Here’s something that often comes up in discussions with email senders. You really really need to remove the email addresses of people who want to opt-out – that is, to unsubscribe – from your mailings lists as soon as humanly possible. Even though CAN-SPAM gives you ten days to do it.
Unfortunately, many email senders seem to view email addresses as nothing more than a commodity. They forget that the email address is linked to a real live person – and that real live person has just asked you to stop sending them email.
“But CAN-SPAM gives us 10 days,” those email senders counter. “Why should we lose that precious commodity – that email address – right away when we can instead attempt to wring every last drop of email sending goodness out of it for another 9 days?”
Indeed. Why should you?
Well, to start with, that person has already told you that they do not want your email.

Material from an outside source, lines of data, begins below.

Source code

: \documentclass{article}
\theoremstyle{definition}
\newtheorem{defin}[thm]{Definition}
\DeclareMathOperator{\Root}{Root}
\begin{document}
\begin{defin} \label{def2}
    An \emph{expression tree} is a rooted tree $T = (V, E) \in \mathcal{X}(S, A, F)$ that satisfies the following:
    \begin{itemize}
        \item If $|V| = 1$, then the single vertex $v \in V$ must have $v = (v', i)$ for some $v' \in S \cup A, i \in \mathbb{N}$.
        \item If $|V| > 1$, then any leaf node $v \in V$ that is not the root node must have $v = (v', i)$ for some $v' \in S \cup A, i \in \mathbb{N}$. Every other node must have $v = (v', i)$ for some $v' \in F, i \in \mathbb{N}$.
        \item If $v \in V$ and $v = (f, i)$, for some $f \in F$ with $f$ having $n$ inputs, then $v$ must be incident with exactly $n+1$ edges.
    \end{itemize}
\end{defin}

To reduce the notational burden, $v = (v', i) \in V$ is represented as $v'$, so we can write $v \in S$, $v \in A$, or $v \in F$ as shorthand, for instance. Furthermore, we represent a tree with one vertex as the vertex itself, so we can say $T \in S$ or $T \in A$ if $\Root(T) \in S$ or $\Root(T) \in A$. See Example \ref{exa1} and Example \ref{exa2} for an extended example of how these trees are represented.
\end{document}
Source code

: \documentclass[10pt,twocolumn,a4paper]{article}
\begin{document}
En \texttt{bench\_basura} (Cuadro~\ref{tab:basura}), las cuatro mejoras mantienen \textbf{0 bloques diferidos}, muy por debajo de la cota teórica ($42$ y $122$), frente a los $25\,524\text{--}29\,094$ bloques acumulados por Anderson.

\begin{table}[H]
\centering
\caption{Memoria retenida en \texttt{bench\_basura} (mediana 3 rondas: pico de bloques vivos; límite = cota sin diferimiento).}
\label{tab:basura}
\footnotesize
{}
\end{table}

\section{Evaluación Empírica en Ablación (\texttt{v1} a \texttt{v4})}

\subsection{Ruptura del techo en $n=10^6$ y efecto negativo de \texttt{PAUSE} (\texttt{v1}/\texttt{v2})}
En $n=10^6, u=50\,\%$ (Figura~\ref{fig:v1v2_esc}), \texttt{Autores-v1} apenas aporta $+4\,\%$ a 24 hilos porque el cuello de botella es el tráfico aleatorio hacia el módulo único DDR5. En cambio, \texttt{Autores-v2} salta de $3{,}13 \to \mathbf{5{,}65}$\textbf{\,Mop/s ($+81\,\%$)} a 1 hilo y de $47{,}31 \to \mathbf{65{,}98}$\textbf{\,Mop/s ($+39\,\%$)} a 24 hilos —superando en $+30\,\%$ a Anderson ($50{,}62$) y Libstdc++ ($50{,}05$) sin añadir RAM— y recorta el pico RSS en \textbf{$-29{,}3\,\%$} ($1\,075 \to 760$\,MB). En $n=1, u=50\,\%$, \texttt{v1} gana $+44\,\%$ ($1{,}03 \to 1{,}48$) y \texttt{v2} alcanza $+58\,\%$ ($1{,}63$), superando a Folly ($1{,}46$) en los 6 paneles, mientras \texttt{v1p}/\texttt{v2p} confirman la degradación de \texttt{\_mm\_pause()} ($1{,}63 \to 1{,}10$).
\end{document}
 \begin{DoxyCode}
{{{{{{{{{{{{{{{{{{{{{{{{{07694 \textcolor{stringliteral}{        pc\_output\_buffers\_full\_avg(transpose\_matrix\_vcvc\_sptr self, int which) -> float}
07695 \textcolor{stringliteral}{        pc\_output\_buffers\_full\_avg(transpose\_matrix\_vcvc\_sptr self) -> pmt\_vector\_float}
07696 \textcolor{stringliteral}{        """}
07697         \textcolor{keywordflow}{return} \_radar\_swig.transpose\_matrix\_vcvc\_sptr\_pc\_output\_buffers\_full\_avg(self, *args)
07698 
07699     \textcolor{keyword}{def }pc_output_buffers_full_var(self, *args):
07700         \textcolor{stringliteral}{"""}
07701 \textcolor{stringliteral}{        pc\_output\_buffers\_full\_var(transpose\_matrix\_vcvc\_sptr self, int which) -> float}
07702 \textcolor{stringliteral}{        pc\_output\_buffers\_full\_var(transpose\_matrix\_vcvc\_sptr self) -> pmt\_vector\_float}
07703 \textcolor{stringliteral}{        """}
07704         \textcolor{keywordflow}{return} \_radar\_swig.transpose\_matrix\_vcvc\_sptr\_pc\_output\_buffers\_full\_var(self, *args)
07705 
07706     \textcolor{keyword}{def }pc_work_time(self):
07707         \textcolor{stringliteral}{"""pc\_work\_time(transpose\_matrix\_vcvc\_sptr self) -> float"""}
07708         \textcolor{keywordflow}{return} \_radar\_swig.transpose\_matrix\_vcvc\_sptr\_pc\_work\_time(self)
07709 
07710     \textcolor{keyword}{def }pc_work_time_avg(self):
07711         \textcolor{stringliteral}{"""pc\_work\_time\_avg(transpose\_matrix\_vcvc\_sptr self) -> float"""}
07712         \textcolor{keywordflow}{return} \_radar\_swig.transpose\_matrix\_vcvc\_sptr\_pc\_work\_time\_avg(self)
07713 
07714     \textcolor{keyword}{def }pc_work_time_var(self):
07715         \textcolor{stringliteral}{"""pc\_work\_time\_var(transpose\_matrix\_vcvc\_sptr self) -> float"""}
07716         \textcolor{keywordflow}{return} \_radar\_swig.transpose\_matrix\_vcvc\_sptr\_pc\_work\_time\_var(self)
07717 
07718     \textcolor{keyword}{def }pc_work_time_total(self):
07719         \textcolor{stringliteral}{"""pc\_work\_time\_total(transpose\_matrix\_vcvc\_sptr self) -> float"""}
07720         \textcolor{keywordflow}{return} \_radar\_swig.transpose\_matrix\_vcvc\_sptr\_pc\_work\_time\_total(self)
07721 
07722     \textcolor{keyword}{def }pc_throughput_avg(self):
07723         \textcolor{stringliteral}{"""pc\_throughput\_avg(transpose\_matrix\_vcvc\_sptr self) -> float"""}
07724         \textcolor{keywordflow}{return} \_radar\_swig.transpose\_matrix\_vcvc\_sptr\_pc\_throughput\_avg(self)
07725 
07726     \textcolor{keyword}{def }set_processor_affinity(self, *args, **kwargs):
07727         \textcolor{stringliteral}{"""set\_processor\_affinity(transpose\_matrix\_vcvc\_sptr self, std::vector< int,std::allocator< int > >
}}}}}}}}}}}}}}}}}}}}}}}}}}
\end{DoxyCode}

So, are they actually going to buy something from you, or take whatever action you are hoping that they will take, given that they have already told you to stop communicating with them?
As we in the biz say, “not bloody likely.”
Instead, will they be really annoyed because they have asked to be removed from your mailing list, but you are still sending them email? (Very likely.)
Will they care that CAN-SPAM allows you a leisurely ten days to actually remove their email address from your mailing list? (NBL.)
Will they report you as a spammer because you are still sending email to them after they asked you to stop? (Most likely.)
And will this affect your email deliverability?
You betcha.
So, when someone asks to be removed from your mailing list, are you going to do the smart thing, and remove them as soon as possible? Or, are you going to wait, on principle, as many as 10 days because, by golly, CAN-SPAM allows it?
Think of that 10 day limit (and that’s what it is, a limit – not a reprieve) as “must not go past”, not “may continue until.”